Libro II:145 - 8, 9. Nelle liti giudiziarie sono assai precisi e giusti, e celebrano i processi adunandosi in numero non inferiore a cento, e le loro sentenze sono inappellabili. Presso di loro dopo Dio è tenuto in onore il nome del legislatore, e se uno lo bestem­mia è punito con la morte.
Libro II:146 Si fanno un pregio di ubbidire ai più anziani e al volere della maggioranza; se, per esempio, stanno insieme dieci persone, nessuno parlerebbe, se gli altri preferiscono il silenzio.
Libro II:147 E si guardano dallo sputare in mezzo alla compagnia o voltandosi verso destra, e con più rigore di tutti gli altri giudei si astengono dal lavoro nel settimo giorno; non solo infatti si preparano da mangiare il giorno prima, per non accendere il fuoco quel giorno, ma non ardiscono nep­pure di muovere un arnese né di andare di corpo.

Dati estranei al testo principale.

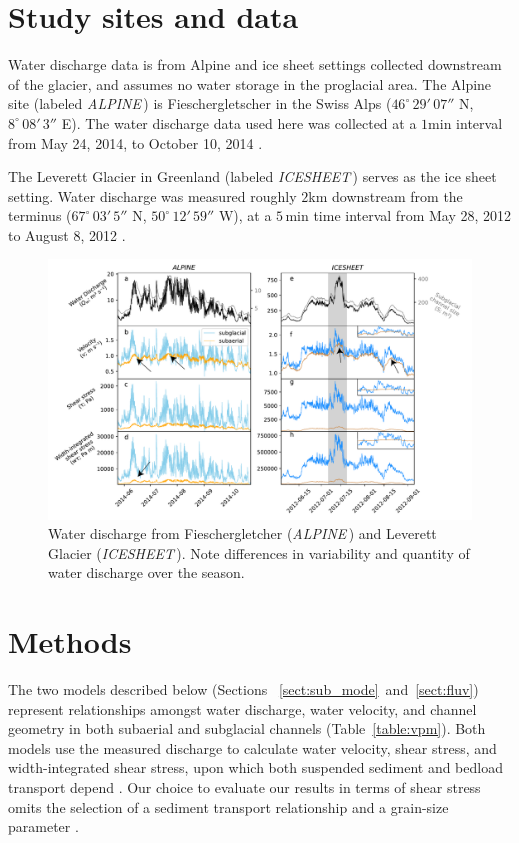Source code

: \documentclass[tc, manuscript]{copernicus}
\newcommand{\alpine}{\textit{ALPINE}\,}
\newcommand{\icesheet}{\textit{ICESHEET}\,}
\begin{document}
\section{Study sites and data}
\label{sect:ss_data}

Water discharge data is from Alpine and ice sheet settings collected downstream of the glacier, and assumes no water storage in the proglacial area.
The Alpine site (labeled \alpine{}) is  Fieschergletscher in the Swiss Alps ($46^\circ\,29'\,07''$ N, $8^\circ\,08'\,3''$ E).
The water discharge data used here was collected at a $1$\unit{min} interval from May 24, 2014, to October 10, 2014 \citep[Figure~\ref{fig:Qw}\,a][]{felix2022}.

The Leverett Glacier in Greenland (labeled \icesheet{}) serves as the ice sheet setting.
Water discharge was measured roughly $2$\unit{km} downstream from the terminus ($67^\circ\,03'\,5''$ N, $50^\circ\,12'\,59''$ W), at a $5$\,\unit{min} time interval from May 28, 2012 to August 8, 2012 \citet[][Figure~\ref{fig:Qw}\,b]{tedstone2013}.


\begin{figure}[hbt!]
  \centering
  \includegraphics[width=0.9\linewidth]{Fig2.pdf}
  \caption{Water discharge from Fieschergletcher (\alpine) and Leverett Glacier (\icesheet).
    Note differences in variability and quantity of water discharge over the season.
  }
  \label{fig:Qw}
\end{figure}


\section{Methods}
\label{sect:meth}
The two models described below (Sections ~\ref{sect:sub_mode}~and~\ref{sect:fluv}) represent relationships amongst water discharge, water velocity, and channel geometry in both subaerial and subglacial channels (Table~\ref{table:vpm}).
Both models use the measured discharge to calculate water velocity, shear stress, and width-integrated shear stress, upon which both suspended sediment and bedload transport depend \citep[Figure \ref{fig:cartoon}; ][]{shields1936}.
Our choice to evaluate our results in terms of shear stress omits the selection of a sediment transport relationship and a grain-size parameter \citep[e.g.][]{shields1936,meyer1948}.
\end{document}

Libro II:148 Invece, negli altri giorni, scavano una buca della profondità di un piede con la zappetta - a questa infatti assomiglia la piccola scure che viene consegnata da loro ai neofiti -, e avvolgendosi nel mantello, per non offendere i raggi di Dio, vi si siedono sopra.
Libro II:149 Poi gettano nella buca la terra scavata, e ciò fanno scegliendo i luoghi più solitari. E sebbene l'espulsione degli escrementi sia un fatto naturale, la regola impone di lavarsi subito dopo come per purificarsi da una contaminazione.
Libro II:150 - 8, 10. Si dividono in quattro categorie a seconda dell'anzianità nella regola, e i neofiti sono tanto al di sotto dei vecchi adepti, che se per caso questi li toccano si lavano come se fossero venuti a contatto con uno straniero.
Libro II:151 Sono anche lon­gevi, dato che i più passano i cento anni, e ciò, io credo, grazie alla vita semplice e ordinata; disprezzano poi i pericoli e vin­cono i dolori con la ragione mentre la morte, quando giunga onorata, la considerano preferibile all'immortalità.
Libro II:152 Il loro spi­rito fu assoggettato ad ogni genere di prova durante la guerra contro i romani, in cui stirati e contorti, bruciati e fratturati e passati attraverso tutti gli strumenti di tortura perché bestemmiassero il legislatore o mangiassero qualche cibo vie­tato, non si piegarono a nessuna delle due cose, senza nemmeno una parola meno che ostile verso i carnefici e senza versare una lacrima.
Libro II:153 Ma sorridendo tra i dolori, e prendendosi gioco di quelli che li sottoponevano ai supplizi, esalavano serena­mente l'anima come certi di tornare a riceverla.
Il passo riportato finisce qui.